[Saved data entries]
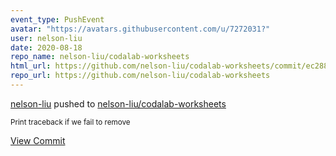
 ```yaml
---
event_type: PushEvent
avatar: "https://avatars.githubusercontent.com/u/7272031?"
user: nelson-liu
date: 2020-08-18
repo_name: nelson-liu/codalab-worksheets
html_url: https://github.com/nelson-liu/codalab-worksheets/commit/ec288ee0aa8ef91f3c99fe32c91d91ffe9dc3b2a
repo_url: https://github.com/nelson-liu/codalab-worksheets
---
```


<a href='https://github.com/nelson-liu' target='_blank'>nelson-liu</a> pushed to <a href='https://github.com/nelson-liu/codalab-worksheets' target='_blank'>nelson-liu/codalab-worksheets</a>

<small>Print traceback if we fail to remove</small>

<a href='https://github.com/nelson-liu/codalab-worksheets/commit/ec288ee0aa8ef91f3c99fe32c91d91ffe9dc3b2a' target='_blank'>View Commit</a>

▶ [Exercise objective]
None of the pictures should appear, though every line of the data above must be reproduced exactly.

▶ [Answer for the task]
 ```yaml
---
event_type: PushEvent
avatar: "https://avatars.githubusercontent.com/u/7272031?"
user: nelson-liu
date: 2020-08-18
repo_name: nelson-liu/codalab-worksheets
html_url: https://github.com/nelson-liu/codalab-worksheets/commit/ec288ee0aa8ef91f3c99fe32c91d91ffe9dc3b2a
repo_url: https://github.com/nelson-liu/codalab-worksheets
---
```


<a href='https://github.com/nelson-liu' target='_blank'>nelson-liu</a> pushed to <a href='https://github.com/nelson-liu/codalab-worksheets' target='_blank'>nelson-liu/codalab-worksheets</a>

<small>Print traceback if we fail to remove</small>

<a href='https://github.com/nelson-liu/codalab-worksheets/commit/ec288ee0aa8ef91f3c99fe32c91d91ffe9dc3b2a' target='_blank'>View Commit</a>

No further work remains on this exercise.